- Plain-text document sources
--------------------

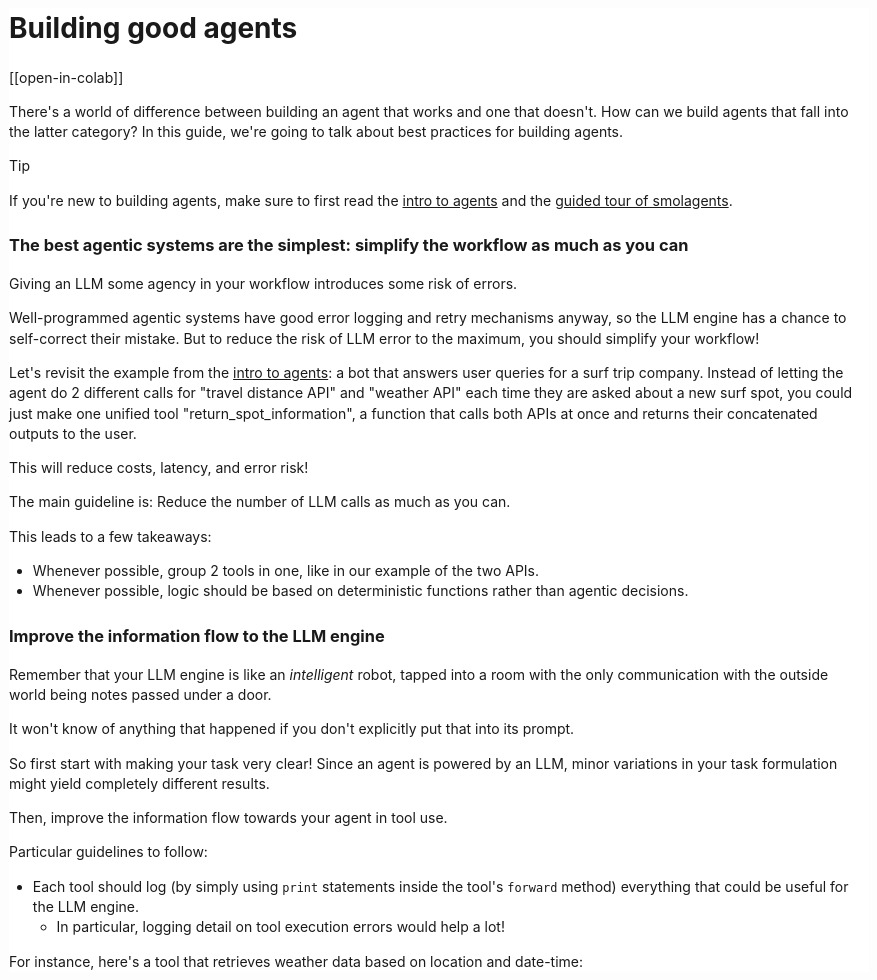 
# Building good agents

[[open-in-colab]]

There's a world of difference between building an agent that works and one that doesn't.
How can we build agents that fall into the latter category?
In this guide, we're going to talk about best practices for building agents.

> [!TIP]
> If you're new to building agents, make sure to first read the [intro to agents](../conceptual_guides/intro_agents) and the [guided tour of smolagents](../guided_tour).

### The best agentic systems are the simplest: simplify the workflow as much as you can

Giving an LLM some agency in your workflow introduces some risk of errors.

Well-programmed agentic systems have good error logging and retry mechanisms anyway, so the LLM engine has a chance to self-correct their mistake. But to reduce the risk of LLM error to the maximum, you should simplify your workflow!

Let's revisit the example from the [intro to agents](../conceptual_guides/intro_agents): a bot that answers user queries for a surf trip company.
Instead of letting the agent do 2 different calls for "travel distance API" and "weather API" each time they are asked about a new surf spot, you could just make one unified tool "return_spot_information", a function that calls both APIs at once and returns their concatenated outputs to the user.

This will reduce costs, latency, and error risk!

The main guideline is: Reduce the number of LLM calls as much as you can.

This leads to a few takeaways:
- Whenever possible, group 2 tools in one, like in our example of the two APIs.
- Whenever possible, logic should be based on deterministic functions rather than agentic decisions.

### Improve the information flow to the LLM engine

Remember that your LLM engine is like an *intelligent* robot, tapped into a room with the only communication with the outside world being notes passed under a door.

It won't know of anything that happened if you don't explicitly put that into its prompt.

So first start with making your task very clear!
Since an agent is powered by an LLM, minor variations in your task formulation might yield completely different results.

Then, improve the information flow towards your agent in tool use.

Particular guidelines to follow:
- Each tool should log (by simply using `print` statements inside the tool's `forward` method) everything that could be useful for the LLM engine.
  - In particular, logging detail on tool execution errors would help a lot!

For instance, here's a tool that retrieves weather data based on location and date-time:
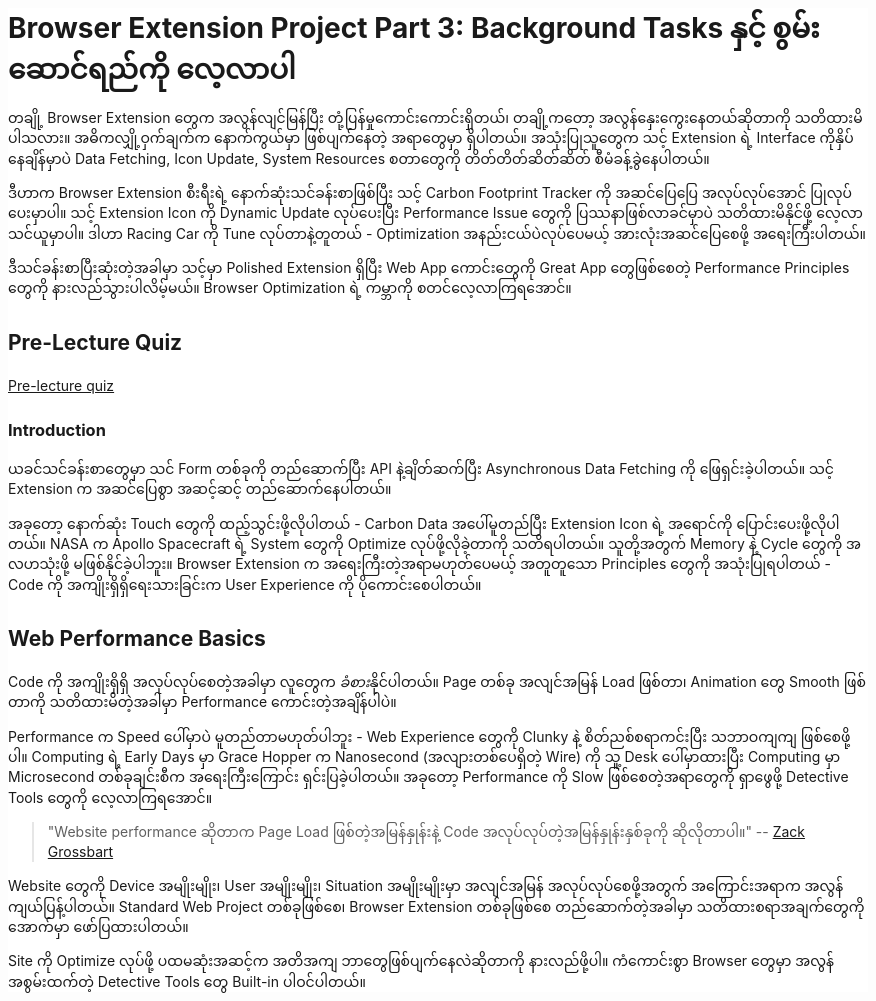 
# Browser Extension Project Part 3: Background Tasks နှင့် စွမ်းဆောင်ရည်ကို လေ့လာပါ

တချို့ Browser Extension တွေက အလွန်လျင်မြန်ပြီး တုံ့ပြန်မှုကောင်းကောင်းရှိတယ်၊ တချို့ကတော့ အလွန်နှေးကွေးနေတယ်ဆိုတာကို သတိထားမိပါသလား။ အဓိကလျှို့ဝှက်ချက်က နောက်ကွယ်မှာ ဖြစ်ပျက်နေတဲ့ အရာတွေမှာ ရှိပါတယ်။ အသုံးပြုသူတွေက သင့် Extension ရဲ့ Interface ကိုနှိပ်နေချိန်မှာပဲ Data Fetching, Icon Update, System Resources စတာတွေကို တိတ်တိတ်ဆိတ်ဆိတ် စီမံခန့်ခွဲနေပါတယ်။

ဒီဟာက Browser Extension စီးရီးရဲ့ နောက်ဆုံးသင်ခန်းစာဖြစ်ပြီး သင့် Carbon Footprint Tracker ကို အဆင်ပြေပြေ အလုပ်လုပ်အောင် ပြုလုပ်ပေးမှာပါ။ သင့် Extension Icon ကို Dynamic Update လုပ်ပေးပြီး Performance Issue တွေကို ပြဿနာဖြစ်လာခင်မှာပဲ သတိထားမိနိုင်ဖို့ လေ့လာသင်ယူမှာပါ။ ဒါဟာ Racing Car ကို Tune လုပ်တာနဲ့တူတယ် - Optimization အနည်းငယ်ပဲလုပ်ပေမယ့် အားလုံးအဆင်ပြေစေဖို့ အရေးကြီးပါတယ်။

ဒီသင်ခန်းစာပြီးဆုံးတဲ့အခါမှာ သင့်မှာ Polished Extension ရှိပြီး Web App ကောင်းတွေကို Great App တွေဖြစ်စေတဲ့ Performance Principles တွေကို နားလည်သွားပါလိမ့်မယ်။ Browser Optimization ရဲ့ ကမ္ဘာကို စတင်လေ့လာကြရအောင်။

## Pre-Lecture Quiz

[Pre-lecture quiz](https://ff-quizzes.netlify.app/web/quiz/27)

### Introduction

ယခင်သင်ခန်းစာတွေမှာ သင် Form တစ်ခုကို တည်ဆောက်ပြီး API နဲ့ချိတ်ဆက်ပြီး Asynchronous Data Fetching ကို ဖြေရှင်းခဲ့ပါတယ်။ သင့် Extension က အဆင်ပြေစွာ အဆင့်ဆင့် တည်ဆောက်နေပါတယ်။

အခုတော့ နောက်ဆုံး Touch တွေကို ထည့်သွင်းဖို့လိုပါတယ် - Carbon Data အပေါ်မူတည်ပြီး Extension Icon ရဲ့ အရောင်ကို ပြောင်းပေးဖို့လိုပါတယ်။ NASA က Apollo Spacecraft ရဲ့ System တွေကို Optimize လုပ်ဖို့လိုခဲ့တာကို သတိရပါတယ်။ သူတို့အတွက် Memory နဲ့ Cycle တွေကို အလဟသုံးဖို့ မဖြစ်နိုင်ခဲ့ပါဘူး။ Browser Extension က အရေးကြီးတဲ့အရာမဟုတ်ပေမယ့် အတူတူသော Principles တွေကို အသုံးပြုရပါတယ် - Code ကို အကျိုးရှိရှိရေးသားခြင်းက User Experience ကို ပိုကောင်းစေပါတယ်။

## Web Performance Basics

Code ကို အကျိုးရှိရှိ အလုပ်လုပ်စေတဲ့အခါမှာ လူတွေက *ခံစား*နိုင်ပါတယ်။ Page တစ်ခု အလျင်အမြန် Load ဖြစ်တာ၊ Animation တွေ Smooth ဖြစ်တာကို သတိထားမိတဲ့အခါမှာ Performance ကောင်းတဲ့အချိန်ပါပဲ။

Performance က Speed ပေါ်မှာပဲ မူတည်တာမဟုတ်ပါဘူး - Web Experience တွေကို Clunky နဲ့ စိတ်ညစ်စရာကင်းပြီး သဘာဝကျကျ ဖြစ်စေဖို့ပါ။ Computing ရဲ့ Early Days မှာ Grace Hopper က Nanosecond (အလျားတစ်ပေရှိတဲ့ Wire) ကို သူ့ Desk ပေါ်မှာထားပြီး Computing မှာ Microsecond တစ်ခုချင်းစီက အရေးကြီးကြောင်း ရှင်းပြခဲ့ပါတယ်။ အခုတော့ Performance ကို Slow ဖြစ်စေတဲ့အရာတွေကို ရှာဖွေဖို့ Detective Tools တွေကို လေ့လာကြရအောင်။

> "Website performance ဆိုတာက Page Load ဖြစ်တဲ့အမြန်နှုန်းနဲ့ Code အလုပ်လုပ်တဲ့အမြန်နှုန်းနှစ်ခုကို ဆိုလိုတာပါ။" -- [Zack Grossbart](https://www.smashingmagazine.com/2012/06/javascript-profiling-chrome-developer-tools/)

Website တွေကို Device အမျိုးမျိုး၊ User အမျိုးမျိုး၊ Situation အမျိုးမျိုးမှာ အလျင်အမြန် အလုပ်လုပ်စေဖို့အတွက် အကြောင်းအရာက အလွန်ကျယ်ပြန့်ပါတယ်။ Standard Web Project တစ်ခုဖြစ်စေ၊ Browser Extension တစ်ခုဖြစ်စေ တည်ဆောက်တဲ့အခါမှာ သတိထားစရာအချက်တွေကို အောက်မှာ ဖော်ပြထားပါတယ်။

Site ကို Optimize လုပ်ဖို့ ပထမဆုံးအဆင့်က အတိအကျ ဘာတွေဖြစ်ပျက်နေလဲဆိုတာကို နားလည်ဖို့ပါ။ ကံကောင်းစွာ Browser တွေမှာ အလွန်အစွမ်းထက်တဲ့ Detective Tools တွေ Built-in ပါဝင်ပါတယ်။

--------------------

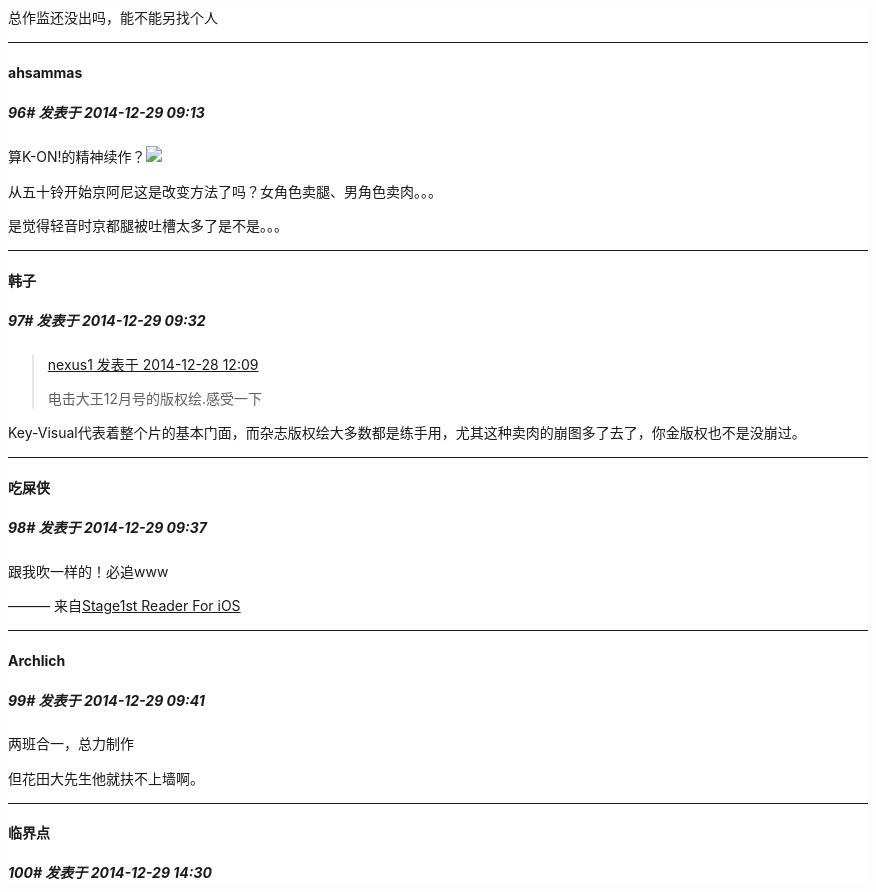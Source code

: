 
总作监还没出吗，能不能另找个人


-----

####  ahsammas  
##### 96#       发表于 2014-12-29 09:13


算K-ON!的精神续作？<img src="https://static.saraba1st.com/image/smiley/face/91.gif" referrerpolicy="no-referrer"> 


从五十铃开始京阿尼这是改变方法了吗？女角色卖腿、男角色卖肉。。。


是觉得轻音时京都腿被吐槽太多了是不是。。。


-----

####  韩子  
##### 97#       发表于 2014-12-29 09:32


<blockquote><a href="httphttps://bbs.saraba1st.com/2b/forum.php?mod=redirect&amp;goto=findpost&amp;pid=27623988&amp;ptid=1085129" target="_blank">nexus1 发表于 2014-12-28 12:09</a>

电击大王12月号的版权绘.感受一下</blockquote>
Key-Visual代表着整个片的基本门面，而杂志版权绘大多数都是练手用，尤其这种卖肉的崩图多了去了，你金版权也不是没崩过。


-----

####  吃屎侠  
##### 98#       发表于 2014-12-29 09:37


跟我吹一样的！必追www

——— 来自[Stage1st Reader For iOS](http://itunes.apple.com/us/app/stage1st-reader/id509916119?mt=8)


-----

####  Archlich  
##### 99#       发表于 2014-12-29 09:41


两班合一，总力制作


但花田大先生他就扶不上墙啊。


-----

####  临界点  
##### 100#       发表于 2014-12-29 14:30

--------------------

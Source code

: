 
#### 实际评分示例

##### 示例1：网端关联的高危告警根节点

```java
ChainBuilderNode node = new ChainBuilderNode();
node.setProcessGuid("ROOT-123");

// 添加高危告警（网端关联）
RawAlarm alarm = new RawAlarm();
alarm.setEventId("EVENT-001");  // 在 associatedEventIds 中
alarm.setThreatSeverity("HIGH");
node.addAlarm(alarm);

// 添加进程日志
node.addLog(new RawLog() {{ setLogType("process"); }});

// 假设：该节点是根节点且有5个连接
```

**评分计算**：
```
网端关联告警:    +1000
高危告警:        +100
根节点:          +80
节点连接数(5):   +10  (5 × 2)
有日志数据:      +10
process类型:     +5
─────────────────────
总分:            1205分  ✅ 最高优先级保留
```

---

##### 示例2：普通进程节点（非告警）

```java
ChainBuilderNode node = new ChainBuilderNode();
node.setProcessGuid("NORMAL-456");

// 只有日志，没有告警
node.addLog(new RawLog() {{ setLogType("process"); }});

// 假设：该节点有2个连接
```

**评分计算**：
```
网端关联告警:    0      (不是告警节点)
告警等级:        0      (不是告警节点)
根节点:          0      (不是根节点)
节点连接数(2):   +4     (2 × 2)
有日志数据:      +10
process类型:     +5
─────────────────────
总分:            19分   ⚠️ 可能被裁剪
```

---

--------------------

Filter the data for the string "agents". Copy each matching line.

# Building good agents
How can we build agents that fall into the latter category?
In this guide, we're going to talk about best practices for building agents.
> If you're new to building agents, make sure to first read the [intro to agents](../conceptual_guides/intro_agents) and the [guided tour of smolagents](../guided_tour).
Let's revisit the example from the [intro to agents](../conceptual_guides/intro_agents): a bot that answers user queries for a surf trip company.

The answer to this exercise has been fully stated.